Most (if not all see edit below) of the data so far come from interpreting measured shifts of spectral features. These include atomic and molecular emission and absorption lines, as well as broader features including Blackbody radiation and ad-hoc averages of stellar populations. They all have one thing in common - they are interpreted measurements of one-way light from things really really far away.

Since we can now actually put complex instruments on the order of ten billion kilometers away and still exchange data with them and perform measurements on them, it's not unreasonable to start thinking of a controlled experimental measurement of the effect. For example this might be done by Doppler ranging using reflection, or better yet reception and simultaneous rebroadcast by a spacecraft.

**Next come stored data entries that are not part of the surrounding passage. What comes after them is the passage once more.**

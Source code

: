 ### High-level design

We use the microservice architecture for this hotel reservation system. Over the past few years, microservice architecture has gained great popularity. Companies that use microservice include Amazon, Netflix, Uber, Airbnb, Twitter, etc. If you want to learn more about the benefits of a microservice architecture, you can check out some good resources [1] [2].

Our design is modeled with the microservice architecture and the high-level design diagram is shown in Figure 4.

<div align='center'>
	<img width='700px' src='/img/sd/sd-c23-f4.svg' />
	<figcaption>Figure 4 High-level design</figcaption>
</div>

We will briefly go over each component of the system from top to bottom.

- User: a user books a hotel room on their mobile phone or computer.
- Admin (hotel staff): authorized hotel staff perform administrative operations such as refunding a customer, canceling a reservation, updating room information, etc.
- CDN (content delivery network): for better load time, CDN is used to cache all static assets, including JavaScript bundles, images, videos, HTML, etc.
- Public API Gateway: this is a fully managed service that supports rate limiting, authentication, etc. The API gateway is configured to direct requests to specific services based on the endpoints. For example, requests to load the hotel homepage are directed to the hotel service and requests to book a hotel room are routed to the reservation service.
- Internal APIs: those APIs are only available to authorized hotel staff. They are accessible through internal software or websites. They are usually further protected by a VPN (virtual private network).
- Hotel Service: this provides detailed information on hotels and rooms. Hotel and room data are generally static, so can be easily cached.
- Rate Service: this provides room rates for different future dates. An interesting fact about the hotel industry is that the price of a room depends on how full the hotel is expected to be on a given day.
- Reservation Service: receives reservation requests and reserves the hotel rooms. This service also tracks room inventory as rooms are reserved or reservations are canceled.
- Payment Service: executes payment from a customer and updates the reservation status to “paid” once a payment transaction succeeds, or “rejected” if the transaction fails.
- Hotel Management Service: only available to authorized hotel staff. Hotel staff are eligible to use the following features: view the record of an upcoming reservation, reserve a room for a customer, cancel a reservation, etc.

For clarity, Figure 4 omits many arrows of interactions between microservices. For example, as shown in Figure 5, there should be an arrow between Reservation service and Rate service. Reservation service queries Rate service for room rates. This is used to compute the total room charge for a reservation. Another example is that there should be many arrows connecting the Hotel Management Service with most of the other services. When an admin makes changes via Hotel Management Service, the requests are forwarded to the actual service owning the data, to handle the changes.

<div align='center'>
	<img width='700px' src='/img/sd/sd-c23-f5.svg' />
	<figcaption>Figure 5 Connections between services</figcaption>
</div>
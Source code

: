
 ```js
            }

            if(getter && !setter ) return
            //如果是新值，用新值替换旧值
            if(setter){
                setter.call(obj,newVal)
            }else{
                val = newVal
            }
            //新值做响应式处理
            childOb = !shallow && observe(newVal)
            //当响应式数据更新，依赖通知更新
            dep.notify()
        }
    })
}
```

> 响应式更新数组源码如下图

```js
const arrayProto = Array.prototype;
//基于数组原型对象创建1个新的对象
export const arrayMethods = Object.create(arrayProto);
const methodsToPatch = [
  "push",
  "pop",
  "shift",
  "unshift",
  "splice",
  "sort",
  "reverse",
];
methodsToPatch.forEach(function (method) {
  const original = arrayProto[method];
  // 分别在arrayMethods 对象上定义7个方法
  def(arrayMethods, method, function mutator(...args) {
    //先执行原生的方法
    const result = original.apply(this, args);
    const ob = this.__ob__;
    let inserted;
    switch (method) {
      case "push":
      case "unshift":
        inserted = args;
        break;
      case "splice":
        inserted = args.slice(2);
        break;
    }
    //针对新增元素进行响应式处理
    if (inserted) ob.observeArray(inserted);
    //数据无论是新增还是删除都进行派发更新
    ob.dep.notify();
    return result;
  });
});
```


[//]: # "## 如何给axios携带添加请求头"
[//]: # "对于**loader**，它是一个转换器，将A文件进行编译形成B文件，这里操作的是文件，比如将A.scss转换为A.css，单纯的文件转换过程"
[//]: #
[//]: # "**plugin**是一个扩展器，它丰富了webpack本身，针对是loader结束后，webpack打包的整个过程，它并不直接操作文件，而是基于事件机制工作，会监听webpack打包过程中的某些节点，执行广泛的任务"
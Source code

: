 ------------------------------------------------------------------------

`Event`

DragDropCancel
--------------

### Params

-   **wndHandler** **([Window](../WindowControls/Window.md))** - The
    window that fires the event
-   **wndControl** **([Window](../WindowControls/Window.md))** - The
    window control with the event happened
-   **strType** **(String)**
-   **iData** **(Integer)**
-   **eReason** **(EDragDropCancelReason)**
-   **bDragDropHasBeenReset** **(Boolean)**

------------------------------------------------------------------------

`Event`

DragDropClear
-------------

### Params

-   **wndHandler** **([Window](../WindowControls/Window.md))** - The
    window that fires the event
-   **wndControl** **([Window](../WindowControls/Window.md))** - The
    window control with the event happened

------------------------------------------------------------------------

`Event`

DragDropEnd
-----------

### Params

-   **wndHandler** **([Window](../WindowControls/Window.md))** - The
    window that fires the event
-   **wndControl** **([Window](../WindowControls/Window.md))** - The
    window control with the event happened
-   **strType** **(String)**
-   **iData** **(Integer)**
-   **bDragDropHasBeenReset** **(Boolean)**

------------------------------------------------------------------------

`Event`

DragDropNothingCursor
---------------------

My question is - have there been institutionally proposed, or peer-reviewed and published discussions of the detection or measurement of the Metric expansion of space using spacecraft as a probe of distance?

edit: I've changed the title to be plural - I don't want to exclude things like (just for example) compensation for the gradient in local gravity field for want of an "s". (imagine six spacecraft exploring +/- x, y, z)

Note - I am not asking if you think it can or can't be done. I'd like to read serious discussions or proposals on the subject that quantitatively address feasibility.

update: This was shared with me in this answer, and it's a good example of something quantitative, though it's data rather than explanation. The main focus of the paper is experimental testing of the Equivalence Principle (EP; gravitational mass vs inertial mass) using the Sun, Earth and Moon.

It seems to be in the negative as far as the present question is concerned. Expansion seems to be quite readily "measureable", and their results seem to show it to be very small and consistent with zero locally. It reports on Laser ranging of the retro-reflector arrays on the moon. In 34 years, the distance between the earth and moon has followed the best predictions to within a scatter of about 2cm. If my arithmetic is correct, expansion of space at the Hubble constant rate would be about 82cm over 34 years.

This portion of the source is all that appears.